The fact the CA data was used to help elect a Republican president has compounded Zuckerberg’s problems in Washington. Democrats are even more hostile to the network when Facebook is already on the nose with both parties for allowing Russian intelligence to exploit its sites during the 2016 US presidential election.
Zuckerberg now says he will “step up” to fix privacy issues and that he will review “thousands of apps” that have used information from Facebook. “This isn’t rocket science,” he said. “We can get in front of this.”
The problem is that much of the damage may have been done already.
“Are there other Cambridge Analyticas out there?” Zuckerberg asked this week. “Were there apps which could have gotten access to more information and potentially sold it without us knowing or done something that violated people’s trust? We also need to make sure we get that under control.”
Zuckerberg says he will change Facebook policies to make it much tougher for third-party developers by, for example, requiring them to sign contracts before they are allowed to ask users for access to their posts.
He says he also will empower users by giving them greater transparency over how their data is shared and more control over it.

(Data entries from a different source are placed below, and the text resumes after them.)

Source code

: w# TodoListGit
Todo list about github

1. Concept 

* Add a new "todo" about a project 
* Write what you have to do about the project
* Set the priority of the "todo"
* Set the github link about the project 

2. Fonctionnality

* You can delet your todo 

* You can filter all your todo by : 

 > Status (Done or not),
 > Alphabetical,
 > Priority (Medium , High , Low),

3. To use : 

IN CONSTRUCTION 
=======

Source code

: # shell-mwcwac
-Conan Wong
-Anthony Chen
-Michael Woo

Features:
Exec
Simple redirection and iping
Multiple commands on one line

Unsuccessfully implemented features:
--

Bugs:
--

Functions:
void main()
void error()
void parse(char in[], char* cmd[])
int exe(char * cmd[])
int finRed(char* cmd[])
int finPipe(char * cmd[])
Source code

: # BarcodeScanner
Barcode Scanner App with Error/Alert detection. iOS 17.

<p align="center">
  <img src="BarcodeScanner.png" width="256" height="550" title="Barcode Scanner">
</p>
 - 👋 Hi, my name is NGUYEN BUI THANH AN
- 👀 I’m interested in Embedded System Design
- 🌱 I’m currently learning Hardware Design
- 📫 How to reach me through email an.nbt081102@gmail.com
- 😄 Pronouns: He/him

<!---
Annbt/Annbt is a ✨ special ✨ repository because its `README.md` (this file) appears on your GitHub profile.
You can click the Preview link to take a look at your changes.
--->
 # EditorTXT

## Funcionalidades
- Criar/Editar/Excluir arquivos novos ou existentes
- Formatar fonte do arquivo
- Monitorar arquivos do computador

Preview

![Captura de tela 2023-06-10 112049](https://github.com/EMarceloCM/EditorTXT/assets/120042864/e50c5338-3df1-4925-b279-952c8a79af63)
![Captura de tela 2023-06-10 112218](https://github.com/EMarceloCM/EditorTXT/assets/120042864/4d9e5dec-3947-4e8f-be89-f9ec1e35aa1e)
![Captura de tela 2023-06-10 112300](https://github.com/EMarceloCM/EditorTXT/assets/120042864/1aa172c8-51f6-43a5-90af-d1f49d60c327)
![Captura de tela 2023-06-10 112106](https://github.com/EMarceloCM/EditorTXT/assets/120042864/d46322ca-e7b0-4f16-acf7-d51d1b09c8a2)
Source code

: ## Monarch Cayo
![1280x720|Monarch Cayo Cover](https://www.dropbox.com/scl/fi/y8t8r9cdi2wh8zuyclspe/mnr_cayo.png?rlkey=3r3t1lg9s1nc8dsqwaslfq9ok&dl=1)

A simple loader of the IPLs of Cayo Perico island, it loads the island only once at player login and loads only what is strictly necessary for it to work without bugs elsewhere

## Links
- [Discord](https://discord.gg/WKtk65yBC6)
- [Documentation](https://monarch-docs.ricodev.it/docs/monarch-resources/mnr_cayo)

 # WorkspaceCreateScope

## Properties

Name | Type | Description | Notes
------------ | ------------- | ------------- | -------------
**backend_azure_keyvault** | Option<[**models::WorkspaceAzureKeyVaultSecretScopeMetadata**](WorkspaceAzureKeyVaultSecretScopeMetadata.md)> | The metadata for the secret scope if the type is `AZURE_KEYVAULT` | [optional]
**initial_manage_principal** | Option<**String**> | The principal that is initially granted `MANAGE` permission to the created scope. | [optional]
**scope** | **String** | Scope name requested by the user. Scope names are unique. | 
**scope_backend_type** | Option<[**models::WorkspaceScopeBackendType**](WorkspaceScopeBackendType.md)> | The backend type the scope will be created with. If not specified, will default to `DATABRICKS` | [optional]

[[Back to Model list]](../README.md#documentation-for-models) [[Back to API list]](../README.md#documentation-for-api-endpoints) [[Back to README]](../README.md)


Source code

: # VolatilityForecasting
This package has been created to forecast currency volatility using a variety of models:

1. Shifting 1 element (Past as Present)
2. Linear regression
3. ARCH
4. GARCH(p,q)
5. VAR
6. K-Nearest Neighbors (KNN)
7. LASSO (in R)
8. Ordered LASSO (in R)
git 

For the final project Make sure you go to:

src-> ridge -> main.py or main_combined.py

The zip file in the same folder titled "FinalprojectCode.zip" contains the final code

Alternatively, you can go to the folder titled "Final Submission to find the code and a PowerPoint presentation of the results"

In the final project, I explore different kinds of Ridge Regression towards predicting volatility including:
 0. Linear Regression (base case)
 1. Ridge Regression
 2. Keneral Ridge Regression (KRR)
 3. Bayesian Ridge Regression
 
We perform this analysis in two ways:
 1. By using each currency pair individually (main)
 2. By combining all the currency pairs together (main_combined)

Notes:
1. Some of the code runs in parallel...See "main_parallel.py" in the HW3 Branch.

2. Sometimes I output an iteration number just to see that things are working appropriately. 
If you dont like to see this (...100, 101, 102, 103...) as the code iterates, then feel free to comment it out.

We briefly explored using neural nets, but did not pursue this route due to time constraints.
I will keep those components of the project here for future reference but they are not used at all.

The trouble for Facebook is that its essential method of business is to share the data of its users, a model that has seen it grow and thrive. Last year, Facebook’s advertising sales were a whopping $US40bn, which it earns by selling access to users’ identities and behaviour online.
This may seem harmless when Facebook’s algorithms direct advertisements to users that correlate with their interests, such as hiking gear or fishing. But when users are subjected to propaganda on politics, race and other divisive social issues, the algorithms take on a more sinister hue.
Jonathan Albright of the Tow Centre for Digital Journalism at Columbia University says the problem is that data-sharing is fundamental to Facebook.
“(Zuckerberg) avoided the big issues, which is that for many years Facebook was basically giving away user data like it was handing out candy,” Albright was quoted as saying this week.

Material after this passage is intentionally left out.